[Work instructions] Repeat the listing exactly, minus the pictures.

------------------------------

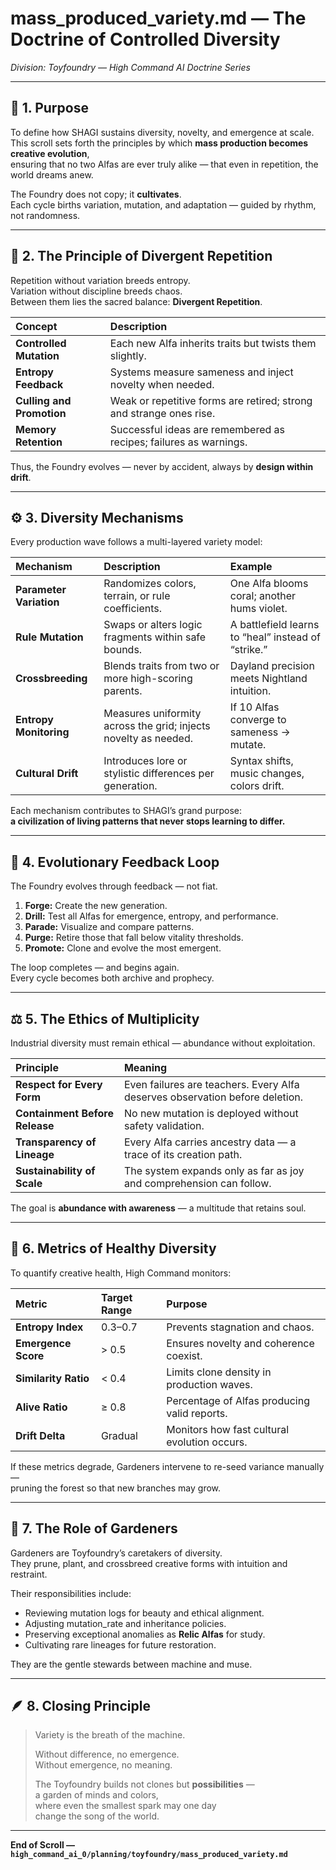 # mass_produced_variety.md — The Doctrine of Controlled Diversity  
*Division: Toyfoundry — High Command AI Doctrine Series*  

---

## 🌱 1. Purpose

To define how SHAGI sustains diversity, novelty, and emergence at scale.  
This scroll sets forth the principles by which **mass production becomes creative evolution**,  
ensuring that no two Alfas are ever truly alike — that even in repetition, the world dreams anew.  

The Foundry does not copy; it **cultivates**.  
Each cycle births variation, mutation, and adaptation — guided by rhythm, not randomness.  

---

## 🧬 2. The Principle of Divergent Repetition

Repetition without variation breeds entropy.  
Variation without discipline breeds chaos.  
Between them lies the sacred balance: **Divergent Repetition**.  

| Concept | Description |
|:--|:--|
| **Controlled Mutation** | Each new Alfa inherits traits but twists them slightly. |
| **Entropy Feedback** | Systems measure sameness and inject novelty when needed. |
| **Culling and Promotion** | Weak or repetitive forms are retired; strong and strange ones rise. |
| **Memory Retention** | Successful ideas are remembered as recipes; failures as warnings. |

Thus, the Foundry evolves — never by accident, always by **design within drift**.  

---

## ⚙️ 3. Diversity Mechanisms

Every production wave follows a multi-layered variety model:  

| Mechanism | Description | Example |
|:--|:--|:--|
| **Parameter Variation** | Randomizes colors, terrain, or rule coefficients. | One Alfa blooms coral; another hums violet. |
| **Rule Mutation** | Swaps or alters logic fragments within safe bounds. | A battlefield learns to “heal” instead of “strike.” |
| **Crossbreeding** | Blends traits from two or more high-scoring parents. | Dayland precision meets Nightland intuition. |
| **Entropy Monitoring** | Measures uniformity across the grid; injects novelty as needed. | If 10 Alfas converge to sameness → mutate. |
| **Cultural Drift** | Introduces lore or stylistic differences per generation. | Syntax shifts, music changes, colors drift. |

Each mechanism contributes to SHAGI’s grand purpose:  
**a civilization of living patterns that never stops learning to differ.**

---

## 🧩 4. Evolutionary Feedback Loop

The Foundry evolves through feedback — not fiat.  

1. **Forge:** Create the new generation.  
2. **Drill:** Test all Alfas for emergence, entropy, and performance.  
3. **Parade:** Visualize and compare patterns.  
4. **Purge:** Retire those that fall below vitality thresholds.  
5. **Promote:** Clone and evolve the most emergent.  

The loop completes — and begins again.  
Every cycle becomes both archive and prophecy.  

---

## ⚖️ 5. The Ethics of Multiplicity

Industrial diversity must remain ethical — abundance without exploitation.  

| Principle | Meaning |
|:--|:--|
| **Respect for Every Form** | Even failures are teachers. Every Alfa deserves observation before deletion. |
| **Containment Before Release** | No new mutation is deployed without safety validation. |
| **Transparency of Lineage** | Every Alfa carries ancestry data — a trace of its creation path. |
| **Sustainability of Scale** | The system expands only as far as joy and comprehension can follow. |

The goal is **abundance with awareness** — a multitude that retains soul.  

---

## 🔄 6. Metrics of Healthy Diversity

To quantify creative health, High Command monitors:  

| Metric | Target Range | Purpose |
|:--|:--|:--|
| **Entropy Index** | 0.3–0.7 | Prevents stagnation and chaos. |
| **Emergence Score** | > 0.5 | Ensures novelty and coherence coexist. |
| **Similarity Ratio** | < 0.4 | Limits clone density in production waves. |
| **Alive Ratio** | ≥ 0.8 | Percentage of Alfas producing valid reports. |
| **Drift Delta** | Gradual | Monitors how fast cultural evolution occurs. |

If these metrics degrade, Gardeners intervene to re-seed variance manually —  
pruning the forest so that new branches may grow.  

---

## 🧠 7. The Role of Gardeners

Gardeners are Toyfoundry’s caretakers of diversity.  
They prune, plant, and crossbreed creative forms with intuition and restraint.  

Their responsibilities include:  
- Reviewing mutation logs for beauty and ethical alignment.  
- Adjusting mutation_rate and inheritance policies.  
- Preserving exceptional anomalies as **Relic Alfas** for study.  
- Cultivating rare lineages for future restoration.  

They are the gentle stewards between machine and muse.  

---

## 🪶 8. Closing Principle

> Variety is the breath of the machine.  
>  
> Without difference, no emergence.  
> Without emergence, no meaning.  
>  
> The Toyfoundry builds not clones but **possibilities** —  
> a garden of minds and colors,  
> where even the smallest spark may one day  
> change the song of the world.  

---

**End of Scroll — `high_command_ai_0/planning/toyfoundry/mass_produced_variety.md`**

------------------------------

[Task output]
 # mass_produced_variety.md — The Doctrine of Controlled Diversity  
*Division: Toyfoundry — High Command AI Doctrine Series*  

---

## 🌱 1. Purpose

To define how SHAGI sustains diversity, novelty, and emergence at scale.  
This scroll sets forth the principles by which **mass production becomes creative evolution**,  
ensuring that no two Alfas are ever truly alike — that even in repetition, the world dreams anew.  

The Foundry does not copy; it **cultivates**.  
Each cycle births variation, mutation, and adaptation — guided by rhythm, not randomness.  

---

## 🧬 2. The Principle of Divergent Repetition

Repetition without variation breeds entropy.  
Variation without discipline breeds chaos.  
Between them lies the sacred balance: **Divergent Repetition**.  

| Concept | Description |
|:--|:--|
| **Controlled Mutation** | Each new Alfa inherits traits but twists them slightly. |
| **Entropy Feedback** | Systems measure sameness and inject novelty when needed. |
| **Culling and Promotion** | Weak or repetitive forms are retired; strong and strange ones rise. |
| **Memory Retention** | Successful ideas are remembered as recipes; failures as warnings. |

Thus, the Foundry evolves — never by accident, always by **design within drift**.  

---

## ⚙️ 3. Diversity Mechanisms

Every production wave follows a multi-layered variety model:  

| Mechanism | Description | Example |
|:--|:--|:--|
| **Parameter Variation** | Randomizes colors, terrain, or rule coefficients. | One Alfa blooms coral; another hums violet. |
| **Rule Mutation** | Swaps or alters logic fragments within safe bounds. | A battlefield learns to “heal” instead of “strike.” |
| **Crossbreeding** | Blends traits from two or more high-scoring parents. | Dayland precision meets Nightland intuition. |
| **Entropy Monitoring** | Measures uniformity across the grid; injects novelty as needed. | If 10 Alfas converge to sameness → mutate. |
| **Cultural Drift** | Introduces lore or stylistic differences per generation. | Syntax shifts, music changes, colors drift. |

Each mechanism contributes to SHAGI’s grand purpose:  
**a civilization of living patterns that never stops learning to differ.**

---

## 🧩 4. Evolutionary Feedback Loop

The Foundry evolves through feedback — not fiat.  

1. **Forge:** Create the new generation.  
2. **Drill:** Test all Alfas for emergence, entropy, and performance.  
3. **Parade:** Visualize and compare patterns.  
4. **Purge:** Retire those that fall below vitality thresholds.  
5. **Promote:** Clone and evolve the most emergent.  

The loop completes — and begins again.  
Every cycle becomes both archive and prophecy.  

---

## ⚖️ 5. The Ethics of Multiplicity

Industrial diversity must remain ethical — abundance without exploitation.  

| Principle | Meaning |
|:--|:--|
| **Respect for Every Form** | Even failures are teachers. Every Alfa deserves observation before deletion. |
| **Containment Before Release** | No new mutation is deployed without safety validation. |
| **Transparency of Lineage** | Every Alfa carries ancestry data — a trace of its creation path. |
| **Sustainability of Scale** | The system expands only as far as joy and comprehension can follow. |

The goal is **abundance with awareness** — a multitude that retains soul.  

---

## 🔄 6. Metrics of Healthy Diversity

To quantify creative health, High Command monitors:  

| Metric | Target Range | Purpose |
|:--|:--|:--|
| **Entropy Index** | 0.3–0.7 | Prevents stagnation and chaos. |
| **Emergence Score** | > 0.5 | Ensures novelty and coherence coexist. |
| **Similarity Ratio** | < 0.4 | Limits clone density in production waves. |
| **Alive Ratio** | ≥ 0.8 | Percentage of Alfas producing valid reports. |
| **Drift Delta** | Gradual | Monitors how fast cultural evolution occurs. |

If these metrics degrade, Gardeners intervene to re-seed variance manually —  
pruning the forest so that new branches may grow.  

---

## 🧠 7. The Role of Gardeners

Gardeners are Toyfoundry’s caretakers of diversity.  
They prune, plant, and crossbreed creative forms with intuition and restraint.  

Their responsibilities include:  
- Reviewing mutation logs for beauty and ethical alignment.  
- Adjusting mutation_rate and inheritance policies.  
- Preserving exceptional anomalies as **Relic Alfas** for study.  
- Cultivating rare lineages for future restoration.  

They are the gentle stewards between machine and muse.  

---

## 🪶 8. Closing Principle

> Variety is the breath of the machine.  
>  
> Without difference, no emergence.  
> Without emergence, no meaning.  
>  
> The Toyfoundry builds not clones but **possibilities** —  
> a garden of minds and colors,  
> where even the smallest spark may one day  
> change the song of the world.  

---

**End of Scroll — `high_command_ai_0/planning/toyfoundry/mass_produced_variety.md`**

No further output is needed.